Well, Medicine Hat also happens to be the home of the Medicine Hat Blue Jays, the Toronto Blue Jays’ rookie ball affiliate. And that’s where Erik Rico ’02, reigning Ivy League Player of the Year and Toronto’s 22nd-round draft pick, is playing baseball these days.

Rico sealed his place as one of the best players in the history of the Red baseball program this past season, setting the single-season school marks in runs (46), triples (8), home runs (11), total bases (116) and slugging percentage (.768). He also is Cornell’s career leader in triples, with 18, and total bases, with 303.

Rico’s 11 dingers and .380 average in 2002 were both third in the Ivies, and his triples and total bases were second-best, making him the first Red player to ever be awarded Ivy Player of the Year honors. In addition to his prowess at the plate, Rico also did some pitching for Cornell.

Naturally, Rico was electrified when the news of his being picked finally arrived.

“He was thrilled, obviously he wanted a chance, and he got a shot as an outfielder, which is what he wanted as well,” head coach Tom Ford said. “Scouts tell you things, but you just don’t know. He was relieved that it finally happened.”
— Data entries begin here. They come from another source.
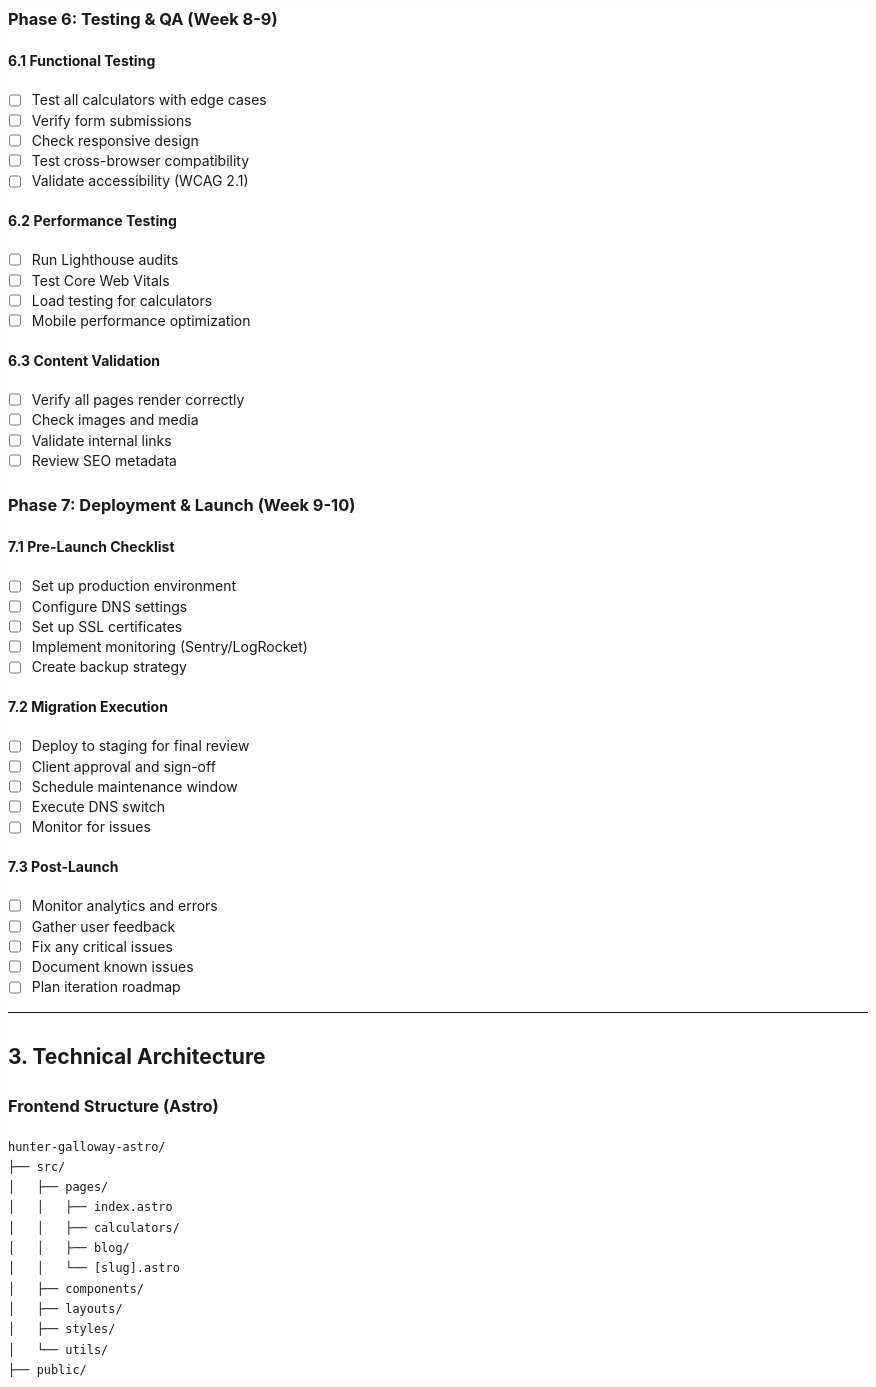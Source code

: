 ### Phase 6: Testing & QA (Week 8-9)

#### 6.1 Functional Testing
- [ ] Test all calculators with edge cases
- [ ] Verify form submissions
- [ ] Check responsive design
- [ ] Test cross-browser compatibility
- [ ] Validate accessibility (WCAG 2.1)

#### 6.2 Performance Testing
- [ ] Run Lighthouse audits
- [ ] Test Core Web Vitals
- [ ] Load testing for calculators
- [ ] Mobile performance optimization

#### 6.3 Content Validation
- [ ] Verify all pages render correctly
- [ ] Check images and media
- [ ] Validate internal links
- [ ] Review SEO metadata

### Phase 7: Deployment & Launch (Week 9-10)

#### 7.1 Pre-Launch Checklist
- [ ] Set up production environment
- [ ] Configure DNS settings
- [ ] Set up SSL certificates
- [ ] Implement monitoring (Sentry/LogRocket)
- [ ] Create backup strategy

#### 7.2 Migration Execution
- [ ] Deploy to staging for final review
- [ ] Client approval and sign-off
- [ ] Schedule maintenance window
- [ ] Execute DNS switch
- [ ] Monitor for issues

#### 7.3 Post-Launch
- [ ] Monitor analytics and errors
- [ ] Gather user feedback
- [ ] Fix any critical issues
- [ ] Document known issues
- [ ] Plan iteration roadmap

---

## 3. Technical Architecture

### Frontend Structure (Astro)
```
hunter-galloway-astro/
├── src/
│   ├── pages/
│   │   ├── index.astro
│   │   ├── calculators/
│   │   ├── blog/
│   │   └── [slug].astro
│   ├── components/
│   ├── layouts/
│   ├── styles/
│   └── utils/
├── public/
```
Despite the successes that Rico has had at Hoy Field and other Ivy ballparks, the best may be yet to come. Although he is a long shot at making the Majors, it’s a possibility that shouldn’t be ruled out. The Mets’ Mike Piazza was a 62nd round pick of the Dodgers in 1988.

“Odds are against everyone, really, but he at least has a shot at staying in there for a while,” said Ford. “This next year or two will be telling if they do climb him up the ladder. He’s got a shot. He’s not going to be an odds-on favorite, but he has the tools. Minor league baseball is a tough way to make a living, so we’ll have to see how things fall out for him.”
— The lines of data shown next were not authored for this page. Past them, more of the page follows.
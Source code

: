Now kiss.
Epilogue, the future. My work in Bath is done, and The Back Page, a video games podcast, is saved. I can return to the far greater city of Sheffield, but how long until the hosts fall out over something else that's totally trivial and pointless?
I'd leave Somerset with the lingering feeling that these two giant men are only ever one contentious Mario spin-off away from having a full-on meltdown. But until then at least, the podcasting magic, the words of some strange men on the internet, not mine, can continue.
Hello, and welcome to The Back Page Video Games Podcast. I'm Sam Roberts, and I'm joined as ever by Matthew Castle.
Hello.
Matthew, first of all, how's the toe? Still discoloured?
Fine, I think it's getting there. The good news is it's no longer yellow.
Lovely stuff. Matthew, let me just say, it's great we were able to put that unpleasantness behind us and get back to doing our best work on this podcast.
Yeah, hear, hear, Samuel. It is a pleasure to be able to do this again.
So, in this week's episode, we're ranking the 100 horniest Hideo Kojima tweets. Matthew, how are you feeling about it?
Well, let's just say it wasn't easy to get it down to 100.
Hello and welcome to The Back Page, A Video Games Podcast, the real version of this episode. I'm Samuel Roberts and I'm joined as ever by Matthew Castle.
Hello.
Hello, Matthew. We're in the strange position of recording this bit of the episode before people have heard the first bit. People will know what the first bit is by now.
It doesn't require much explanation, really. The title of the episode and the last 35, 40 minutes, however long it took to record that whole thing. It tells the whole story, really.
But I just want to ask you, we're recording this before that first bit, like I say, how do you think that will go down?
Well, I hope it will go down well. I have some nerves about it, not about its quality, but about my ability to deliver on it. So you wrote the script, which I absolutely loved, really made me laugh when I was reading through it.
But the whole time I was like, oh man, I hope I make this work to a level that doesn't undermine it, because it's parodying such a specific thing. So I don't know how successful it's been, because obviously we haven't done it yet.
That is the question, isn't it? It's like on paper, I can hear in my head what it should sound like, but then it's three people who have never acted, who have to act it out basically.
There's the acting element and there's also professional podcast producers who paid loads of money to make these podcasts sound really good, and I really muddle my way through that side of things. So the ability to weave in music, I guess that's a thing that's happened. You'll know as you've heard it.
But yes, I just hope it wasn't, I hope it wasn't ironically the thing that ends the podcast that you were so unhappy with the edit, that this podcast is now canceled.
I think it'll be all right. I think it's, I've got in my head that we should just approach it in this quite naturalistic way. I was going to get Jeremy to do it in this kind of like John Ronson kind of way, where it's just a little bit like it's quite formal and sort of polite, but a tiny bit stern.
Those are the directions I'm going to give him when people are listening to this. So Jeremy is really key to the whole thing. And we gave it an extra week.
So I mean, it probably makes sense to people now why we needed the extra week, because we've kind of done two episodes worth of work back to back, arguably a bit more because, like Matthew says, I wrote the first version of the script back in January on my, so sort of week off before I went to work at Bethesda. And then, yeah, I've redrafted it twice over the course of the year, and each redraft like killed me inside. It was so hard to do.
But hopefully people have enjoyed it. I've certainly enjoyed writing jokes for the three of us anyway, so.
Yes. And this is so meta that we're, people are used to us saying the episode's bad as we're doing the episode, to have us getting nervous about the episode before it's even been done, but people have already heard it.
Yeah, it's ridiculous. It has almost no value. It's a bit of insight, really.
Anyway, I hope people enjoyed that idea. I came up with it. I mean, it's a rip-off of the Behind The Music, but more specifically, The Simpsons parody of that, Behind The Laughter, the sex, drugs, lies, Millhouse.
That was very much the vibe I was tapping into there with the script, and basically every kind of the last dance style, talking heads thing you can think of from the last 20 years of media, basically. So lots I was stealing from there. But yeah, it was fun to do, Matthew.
There are also several Ivy Leaguers currently in the Show. The Braves’ Mark DeRosa and Mike Remlinger attended Penn and Dartmouth, respectively. Doug Glanville of the Phillies also played at Penn. Houston’s Brad Ausmus and the Mets’ Mark Johnson were teammates at Dartmouth.

Ford, who coached against DeRosa, Glanville, and Ausmus, thinks Rico is just as talented as they were when they played Ivy ball.
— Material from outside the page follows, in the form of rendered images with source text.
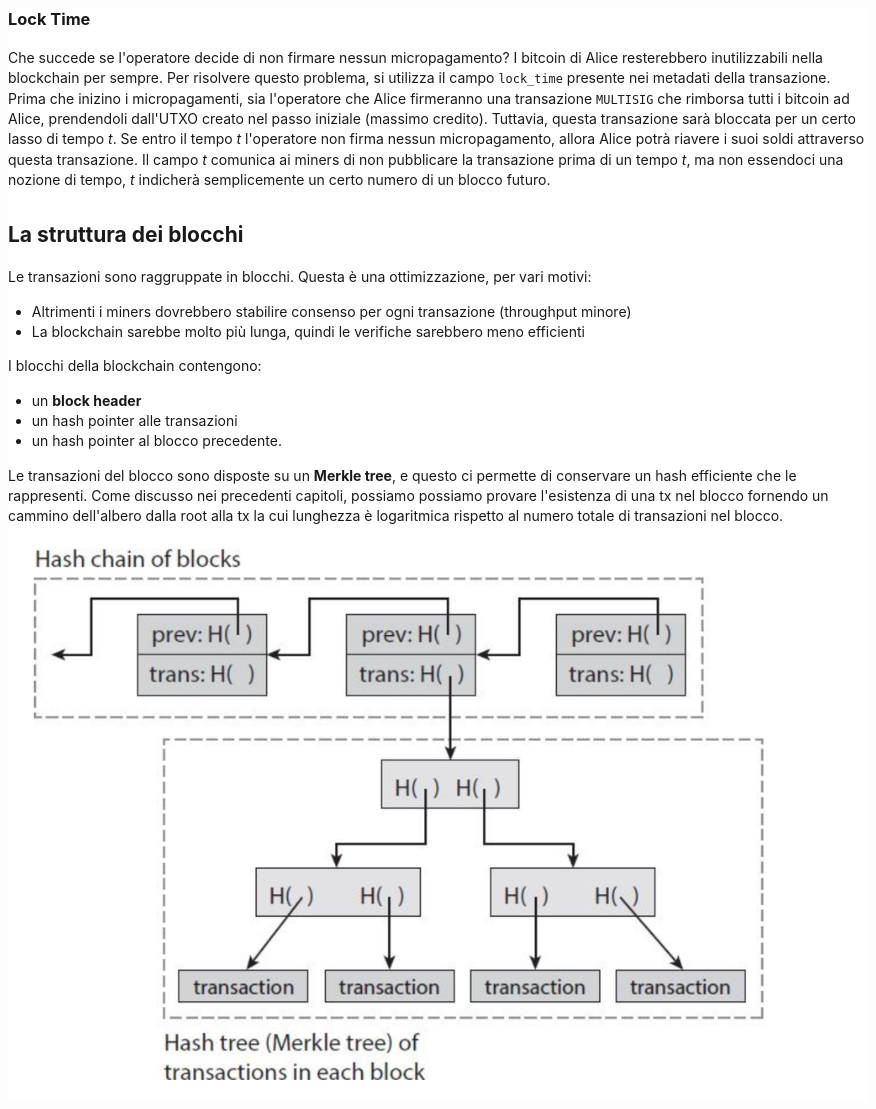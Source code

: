 

### Lock Time 

Che succede se l'operatore decide di non firmare nessun micropagamento? I bitcoin di Alice resterebbero inutilizzabili nella blockchain per sempre. Per risolvere questo problema, si utilizza il campo `lock_time` presente nei metadati della transazione. Prima che inizino i micropagamenti, sia l'operatore che Alice firmeranno una transazione `MULTISIG` che rimborsa tutti i bitcoin ad Alice, prendendoli dall'UTXO creato nel passo iniziale (massimo credito). Tuttavia, questa transazione sarà bloccata per un certo lasso di tempo $t$. Se entro il tempo $t$ l'operatore non firma nessun micropagamento, allora Alice potrà riavere i suoi soldi attraverso questa transazione. Il campo $t$ comunica ai miners di non pubblicare la transazione prima di un tempo $t$, ma non essendoci una nozione di tempo, $t$ indicherà semplicemente un certo numero di un blocco futuro.



## La struttura dei blocchi

Le transazioni sono raggruppate in blocchi. Questa è una ottimizzazione, per vari motivi: 

* Altrimenti i miners dovrebbero stabilire consenso per ogni transazione (throughput minore)
* La blockchain sarebbe molto più lunga, quindi le verifiche sarebbero meno efficienti

I blocchi della blockchain contengono:

- un **block header** 
- un hash pointer alle transazioni
- un hash pointer al blocco precedente. 

Le transazioni del blocco sono disposte su un **Merkle tree**, e questo ci permette di conservare un hash efficiente che le rappresenti. Come discusso nei precedenti capitoli, possiamo possiamo provare l'esistenza di una tx nel blocco fornendo un cammino dell'albero dalla root alla tx la cui lunghezza è logaritmica rispetto al numero totale di transazioni nel blocco.

![image-20220401123058508](Ch_3_meccanica_dei_bitcoin.assets/image-20220401123058508.png)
“Glanville had tremendous speed, and DeRosa was a real solid player, and Erik’s right up there with them,” Ford noted. “He’ll have to hit to stay with them, and that’s the key.”

Through July 15, Rico was sporting a .260 average for the Pioneer League’s Medicine Hat, going 13-for-50 in 21 games and scoring eight runs. In the outfield, Rico has yet to make an error for his new squad.

If Rico can move his way up the pro baseball ladder, the next stop for him could be a lot closer to his old stomping grounds. The Blue Jays organization has a Class A team in Auburn, NY, which is just an hour’s drive from Ithaca.

Still, whether Rico can make it to Auburn, or maybe to Toronto, is still very much in the air. According to Ford, it takes the talent of a player like Rico — but a lot of good fortune as well.

“He certainly has the tools,” Ford said. “To get your way up through there you have to get the breaks and you have to progress, which he’s done here.”